§ **DATA IN THIS EXERCISE**:

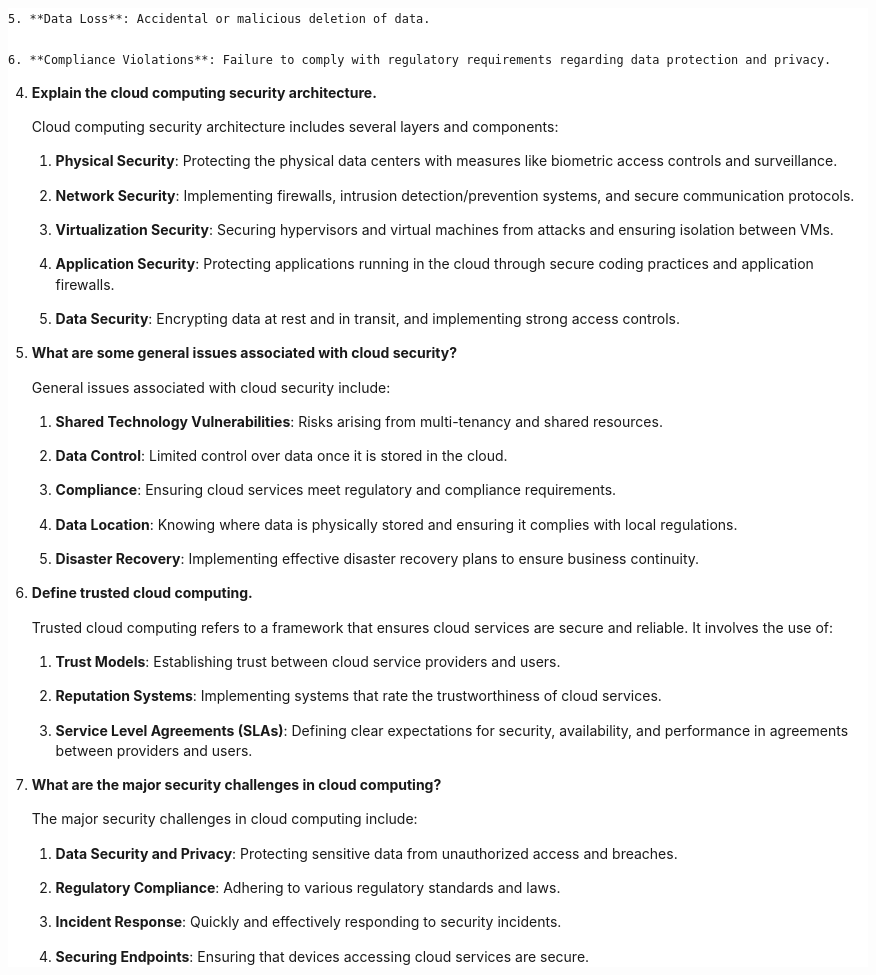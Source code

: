     5. **Data Loss**: Accidental or malicious deletion of data.
        
    6. **Compliance Violations**: Failure to comply with regulatory requirements regarding data protection and privacy.
        
4. **Explain the cloud computing security architecture.**
    
    Cloud computing security architecture includes several layers and components:
    
    1. **Physical Security**: Protecting the physical data centers with measures like biometric access controls and surveillance.
        
    2. **Network Security**: Implementing firewalls, intrusion detection/prevention systems, and secure communication protocols.
        
    3. **Virtualization Security**: Securing hypervisors and virtual machines from attacks and ensuring isolation between VMs.
        
    4. **Application Security**: Protecting applications running in the cloud through secure coding practices and application firewalls.
        
    5. **Data Security**: Encrypting data at rest and in transit, and implementing strong access controls.
        
5. **What are some general issues associated with cloud security?**
    
    General issues associated with cloud security include:
    
    1. **Shared Technology Vulnerabilities**: Risks arising from multi-tenancy and shared resources.
        
    2. **Data Control**: Limited control over data once it is stored in the cloud.
        
    3. **Compliance**: Ensuring cloud services meet regulatory and compliance requirements.
        
    4. **Data Location**: Knowing where data is physically stored and ensuring it complies with local regulations.
        
    5. **Disaster Recovery**: Implementing effective disaster recovery plans to ensure business continuity.
        
6. **Define trusted cloud computing.**
    
    Trusted cloud computing refers to a framework that ensures cloud services are secure and reliable. It involves the use of:
    
    1. **Trust Models**: Establishing trust between cloud service providers and users.
        
    2. **Reputation Systems**: Implementing systems that rate the trustworthiness of cloud services.
        
    3. **Service Level Agreements (SLAs)**: Defining clear expectations for security, availability, and performance in agreements between providers and users.
        
7. **What are the major security challenges in cloud computing?**
    
    The major security challenges in cloud computing include:
    
    1. **Data Security and Privacy**: Protecting sensitive data from unauthorized access and breaches.
        
    2. **Regulatory Compliance**: Adhering to various regulatory standards and laws.
        
    3. **Incident Response**: Quickly and effectively responding to security incidents.
        
    4. **Securing Endpoints**: Ensuring that devices accessing cloud services are secure.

§ **WORK ORDER**:
In the data above, please extract the lines from the first one through the line with "5. **Data Security**: Encrypting", exactly, and keep pictures out.

§ **ANSWER TO THIS PROBLEM**:
Source code

:     5. **Data Loss**: Accidental or malicious deletion of data.
        
    6. **Compliance Violations**: Failure to comply with regulatory requirements regarding data protection and privacy.
        
4. **Explain the cloud computing security architecture.**
    
    Cloud computing security architecture includes several layers and components:
    
    1. **Physical Security**: Protecting the physical data centers with measures like biometric access controls and surveillance.
        
    2. **Network Security**: Implementing firewalls, intrusion detection/prevention systems, and secure communication protocols.
        
    3. **Virtualization Security**: Securing hypervisors and virtual machines from attacks and ensuring isolation between VMs.
        
    4. **Application Security**: Protecting applications running in the cloud through secure coding practices and application firewalls.
        
    5. **Data Security**: Encrypting data at rest and in transit, and implementing strong access controls.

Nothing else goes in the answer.